**WHAT IS REQUIRED**
Only the number is wanted: how many lines of these entries contain the word "have"?

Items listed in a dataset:
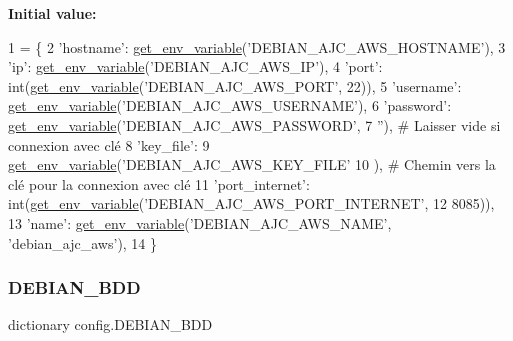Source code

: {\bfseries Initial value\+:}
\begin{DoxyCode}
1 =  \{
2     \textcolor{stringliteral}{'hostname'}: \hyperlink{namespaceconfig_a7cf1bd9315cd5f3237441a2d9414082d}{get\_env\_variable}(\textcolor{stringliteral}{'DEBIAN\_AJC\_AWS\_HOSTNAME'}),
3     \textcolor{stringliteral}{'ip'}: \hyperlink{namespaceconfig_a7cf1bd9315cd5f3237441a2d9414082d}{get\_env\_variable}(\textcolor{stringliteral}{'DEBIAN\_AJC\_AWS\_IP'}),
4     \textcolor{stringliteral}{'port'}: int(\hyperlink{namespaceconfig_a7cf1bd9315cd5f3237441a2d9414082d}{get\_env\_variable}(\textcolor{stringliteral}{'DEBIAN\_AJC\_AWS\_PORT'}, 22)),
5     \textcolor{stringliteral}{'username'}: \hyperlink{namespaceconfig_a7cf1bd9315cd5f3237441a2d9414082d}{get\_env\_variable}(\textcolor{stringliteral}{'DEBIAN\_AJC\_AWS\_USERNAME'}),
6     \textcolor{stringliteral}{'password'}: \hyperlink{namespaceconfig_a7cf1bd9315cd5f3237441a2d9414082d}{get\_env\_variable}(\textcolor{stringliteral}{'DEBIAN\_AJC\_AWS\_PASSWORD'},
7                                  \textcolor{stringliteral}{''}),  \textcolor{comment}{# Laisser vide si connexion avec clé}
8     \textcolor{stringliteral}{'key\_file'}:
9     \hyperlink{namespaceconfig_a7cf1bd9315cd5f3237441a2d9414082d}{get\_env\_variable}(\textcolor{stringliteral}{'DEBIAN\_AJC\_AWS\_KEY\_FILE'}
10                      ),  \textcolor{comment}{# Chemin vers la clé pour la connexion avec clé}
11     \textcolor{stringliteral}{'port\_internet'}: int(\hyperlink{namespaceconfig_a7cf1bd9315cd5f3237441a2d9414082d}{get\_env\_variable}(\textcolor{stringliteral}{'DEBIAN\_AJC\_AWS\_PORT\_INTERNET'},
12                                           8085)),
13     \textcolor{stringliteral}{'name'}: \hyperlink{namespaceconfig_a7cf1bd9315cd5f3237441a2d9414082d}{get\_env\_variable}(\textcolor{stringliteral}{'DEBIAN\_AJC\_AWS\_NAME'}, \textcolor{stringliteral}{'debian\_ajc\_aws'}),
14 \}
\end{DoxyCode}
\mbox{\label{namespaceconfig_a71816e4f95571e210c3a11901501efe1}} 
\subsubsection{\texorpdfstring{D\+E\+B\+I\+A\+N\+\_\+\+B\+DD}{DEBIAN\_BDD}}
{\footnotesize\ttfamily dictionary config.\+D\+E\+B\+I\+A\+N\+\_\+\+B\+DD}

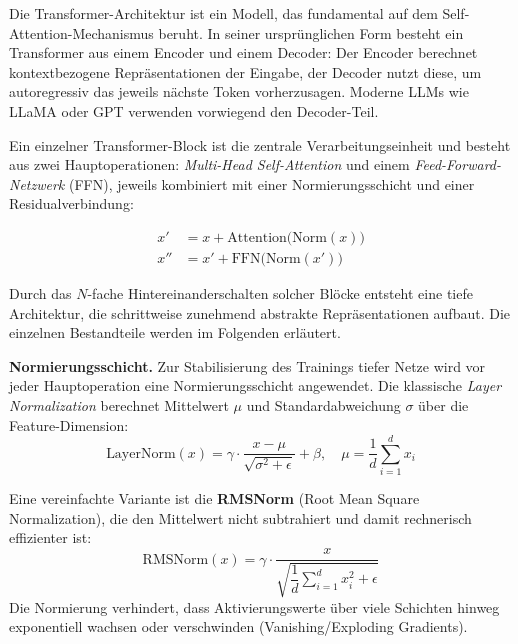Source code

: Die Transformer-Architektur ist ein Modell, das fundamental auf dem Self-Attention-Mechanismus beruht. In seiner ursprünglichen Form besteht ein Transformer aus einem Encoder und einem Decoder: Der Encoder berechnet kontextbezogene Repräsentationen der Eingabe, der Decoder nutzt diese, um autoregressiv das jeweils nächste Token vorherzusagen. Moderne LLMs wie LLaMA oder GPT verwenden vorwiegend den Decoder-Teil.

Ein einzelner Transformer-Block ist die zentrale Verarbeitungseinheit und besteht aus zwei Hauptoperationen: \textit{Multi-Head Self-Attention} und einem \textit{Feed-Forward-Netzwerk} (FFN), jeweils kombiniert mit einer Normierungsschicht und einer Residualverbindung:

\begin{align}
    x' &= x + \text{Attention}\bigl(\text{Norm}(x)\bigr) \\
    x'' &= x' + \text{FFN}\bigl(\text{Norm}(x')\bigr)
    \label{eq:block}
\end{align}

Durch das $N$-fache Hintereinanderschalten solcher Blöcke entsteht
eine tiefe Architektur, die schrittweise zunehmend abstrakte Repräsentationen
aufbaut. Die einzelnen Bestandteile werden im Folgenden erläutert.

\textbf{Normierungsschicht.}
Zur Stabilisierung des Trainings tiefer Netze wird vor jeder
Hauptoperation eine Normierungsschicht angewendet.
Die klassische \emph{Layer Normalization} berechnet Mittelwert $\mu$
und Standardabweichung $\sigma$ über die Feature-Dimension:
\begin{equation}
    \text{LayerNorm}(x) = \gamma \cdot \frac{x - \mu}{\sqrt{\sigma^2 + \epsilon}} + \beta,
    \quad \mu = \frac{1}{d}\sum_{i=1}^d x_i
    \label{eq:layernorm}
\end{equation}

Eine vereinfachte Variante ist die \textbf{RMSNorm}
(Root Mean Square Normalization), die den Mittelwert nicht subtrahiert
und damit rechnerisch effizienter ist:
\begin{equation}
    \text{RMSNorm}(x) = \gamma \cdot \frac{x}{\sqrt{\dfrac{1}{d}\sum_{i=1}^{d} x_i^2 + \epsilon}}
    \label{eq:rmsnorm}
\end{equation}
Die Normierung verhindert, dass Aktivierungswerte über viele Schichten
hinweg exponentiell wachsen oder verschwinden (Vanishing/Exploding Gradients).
---
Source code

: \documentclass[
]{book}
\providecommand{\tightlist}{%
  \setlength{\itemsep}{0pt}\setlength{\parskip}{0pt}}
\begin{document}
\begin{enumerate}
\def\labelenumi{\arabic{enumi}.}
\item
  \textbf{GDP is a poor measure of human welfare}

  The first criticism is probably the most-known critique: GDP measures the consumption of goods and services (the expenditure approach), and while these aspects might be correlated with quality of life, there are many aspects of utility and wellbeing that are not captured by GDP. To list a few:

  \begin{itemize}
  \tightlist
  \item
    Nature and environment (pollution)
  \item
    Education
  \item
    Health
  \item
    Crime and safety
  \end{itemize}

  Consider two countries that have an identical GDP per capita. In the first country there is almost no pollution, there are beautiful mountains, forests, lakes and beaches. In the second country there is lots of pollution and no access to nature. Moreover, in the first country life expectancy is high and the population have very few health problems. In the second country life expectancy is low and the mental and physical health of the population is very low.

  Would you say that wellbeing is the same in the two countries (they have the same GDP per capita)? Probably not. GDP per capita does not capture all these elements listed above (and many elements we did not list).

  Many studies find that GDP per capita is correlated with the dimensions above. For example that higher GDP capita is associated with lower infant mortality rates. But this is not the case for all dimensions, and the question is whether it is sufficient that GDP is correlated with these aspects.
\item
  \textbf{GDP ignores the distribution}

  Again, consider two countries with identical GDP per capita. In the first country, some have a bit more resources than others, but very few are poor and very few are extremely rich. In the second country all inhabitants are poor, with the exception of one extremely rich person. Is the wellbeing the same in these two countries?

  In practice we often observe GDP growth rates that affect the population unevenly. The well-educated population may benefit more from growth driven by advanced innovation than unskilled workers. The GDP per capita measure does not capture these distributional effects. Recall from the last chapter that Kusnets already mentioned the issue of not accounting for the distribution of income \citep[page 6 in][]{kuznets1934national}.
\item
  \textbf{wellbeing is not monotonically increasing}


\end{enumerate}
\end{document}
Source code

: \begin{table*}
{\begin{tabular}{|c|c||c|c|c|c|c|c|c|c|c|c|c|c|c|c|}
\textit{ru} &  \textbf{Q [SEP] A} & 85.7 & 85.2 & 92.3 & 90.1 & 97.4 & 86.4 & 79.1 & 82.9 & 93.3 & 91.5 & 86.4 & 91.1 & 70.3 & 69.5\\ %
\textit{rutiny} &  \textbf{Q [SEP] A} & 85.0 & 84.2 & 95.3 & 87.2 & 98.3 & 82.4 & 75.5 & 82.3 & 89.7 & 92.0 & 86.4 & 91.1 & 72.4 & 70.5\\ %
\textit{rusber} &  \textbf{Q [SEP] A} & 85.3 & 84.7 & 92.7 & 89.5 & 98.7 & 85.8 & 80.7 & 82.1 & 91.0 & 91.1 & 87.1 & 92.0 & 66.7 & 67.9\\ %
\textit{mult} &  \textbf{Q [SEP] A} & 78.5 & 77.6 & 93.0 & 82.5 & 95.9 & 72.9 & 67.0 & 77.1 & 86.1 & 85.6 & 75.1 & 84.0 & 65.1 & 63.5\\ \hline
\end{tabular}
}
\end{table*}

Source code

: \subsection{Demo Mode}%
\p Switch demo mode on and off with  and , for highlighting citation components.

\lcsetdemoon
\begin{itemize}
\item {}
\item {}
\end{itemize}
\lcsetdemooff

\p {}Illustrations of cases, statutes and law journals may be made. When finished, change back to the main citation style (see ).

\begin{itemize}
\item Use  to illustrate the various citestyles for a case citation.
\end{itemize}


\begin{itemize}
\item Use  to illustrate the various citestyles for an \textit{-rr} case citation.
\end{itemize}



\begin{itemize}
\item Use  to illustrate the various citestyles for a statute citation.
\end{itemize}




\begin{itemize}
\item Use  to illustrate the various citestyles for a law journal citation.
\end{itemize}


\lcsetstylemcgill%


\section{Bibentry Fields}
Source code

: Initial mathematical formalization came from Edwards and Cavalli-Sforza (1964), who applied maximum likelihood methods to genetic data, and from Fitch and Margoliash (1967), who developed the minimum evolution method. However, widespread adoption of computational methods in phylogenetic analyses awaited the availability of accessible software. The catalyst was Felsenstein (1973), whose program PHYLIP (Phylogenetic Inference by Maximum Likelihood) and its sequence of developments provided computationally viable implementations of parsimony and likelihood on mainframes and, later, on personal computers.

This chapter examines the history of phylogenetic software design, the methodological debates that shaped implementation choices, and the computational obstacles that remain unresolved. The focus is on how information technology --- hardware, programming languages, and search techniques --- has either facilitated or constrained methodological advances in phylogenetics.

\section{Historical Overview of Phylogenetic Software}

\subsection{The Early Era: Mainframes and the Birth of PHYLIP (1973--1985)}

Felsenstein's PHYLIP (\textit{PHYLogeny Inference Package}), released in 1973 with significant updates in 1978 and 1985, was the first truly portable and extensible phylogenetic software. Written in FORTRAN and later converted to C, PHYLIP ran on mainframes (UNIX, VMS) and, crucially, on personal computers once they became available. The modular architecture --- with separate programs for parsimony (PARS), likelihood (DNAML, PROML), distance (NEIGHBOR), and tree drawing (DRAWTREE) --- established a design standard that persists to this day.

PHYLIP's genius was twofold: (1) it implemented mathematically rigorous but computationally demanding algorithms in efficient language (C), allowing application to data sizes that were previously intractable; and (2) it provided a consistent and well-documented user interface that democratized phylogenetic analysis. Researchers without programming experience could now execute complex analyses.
...
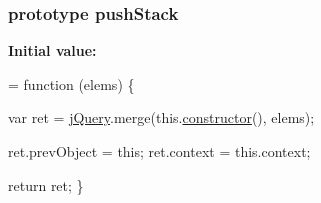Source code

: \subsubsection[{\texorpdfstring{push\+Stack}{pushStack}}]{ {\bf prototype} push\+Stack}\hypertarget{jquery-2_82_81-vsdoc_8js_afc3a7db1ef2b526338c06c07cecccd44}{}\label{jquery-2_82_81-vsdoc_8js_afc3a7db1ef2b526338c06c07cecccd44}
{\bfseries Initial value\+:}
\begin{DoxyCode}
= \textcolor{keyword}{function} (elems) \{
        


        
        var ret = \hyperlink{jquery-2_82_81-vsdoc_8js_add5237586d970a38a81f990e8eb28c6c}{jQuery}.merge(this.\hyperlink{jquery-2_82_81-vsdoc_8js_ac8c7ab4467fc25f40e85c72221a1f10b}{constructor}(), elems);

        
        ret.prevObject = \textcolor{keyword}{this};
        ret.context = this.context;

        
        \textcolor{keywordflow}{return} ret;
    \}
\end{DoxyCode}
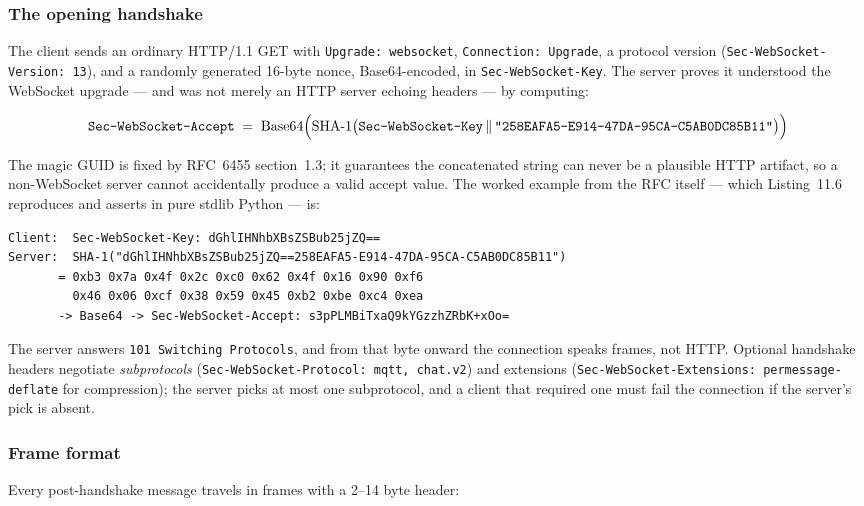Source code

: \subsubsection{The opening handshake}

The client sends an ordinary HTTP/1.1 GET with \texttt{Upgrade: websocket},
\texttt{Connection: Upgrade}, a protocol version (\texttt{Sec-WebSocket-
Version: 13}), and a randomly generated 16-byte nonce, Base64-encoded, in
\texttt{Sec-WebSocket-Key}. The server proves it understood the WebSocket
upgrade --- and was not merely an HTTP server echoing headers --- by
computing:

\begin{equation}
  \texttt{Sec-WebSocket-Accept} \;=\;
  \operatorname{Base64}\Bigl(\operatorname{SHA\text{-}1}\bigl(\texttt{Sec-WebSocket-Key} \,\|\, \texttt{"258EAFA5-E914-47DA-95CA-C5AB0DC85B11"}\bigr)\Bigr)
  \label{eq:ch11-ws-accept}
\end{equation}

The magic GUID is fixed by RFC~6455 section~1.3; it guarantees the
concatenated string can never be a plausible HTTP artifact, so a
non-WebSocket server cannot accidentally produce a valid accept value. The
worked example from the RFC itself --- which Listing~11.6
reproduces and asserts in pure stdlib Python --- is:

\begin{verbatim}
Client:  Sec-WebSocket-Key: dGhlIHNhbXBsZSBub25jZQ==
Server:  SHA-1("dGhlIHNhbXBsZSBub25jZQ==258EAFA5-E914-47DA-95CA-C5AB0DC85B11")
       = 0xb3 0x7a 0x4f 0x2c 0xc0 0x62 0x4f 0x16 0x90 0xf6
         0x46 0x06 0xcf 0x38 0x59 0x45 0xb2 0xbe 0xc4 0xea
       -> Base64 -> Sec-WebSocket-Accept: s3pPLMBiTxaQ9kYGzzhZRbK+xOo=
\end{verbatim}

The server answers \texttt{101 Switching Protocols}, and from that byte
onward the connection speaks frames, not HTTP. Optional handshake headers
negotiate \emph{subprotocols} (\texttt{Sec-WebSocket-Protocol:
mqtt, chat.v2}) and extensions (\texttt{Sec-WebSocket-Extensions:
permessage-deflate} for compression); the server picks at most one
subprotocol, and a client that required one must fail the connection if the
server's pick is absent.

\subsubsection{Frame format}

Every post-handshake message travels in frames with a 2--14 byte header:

**SOLVED EXERCISE**
3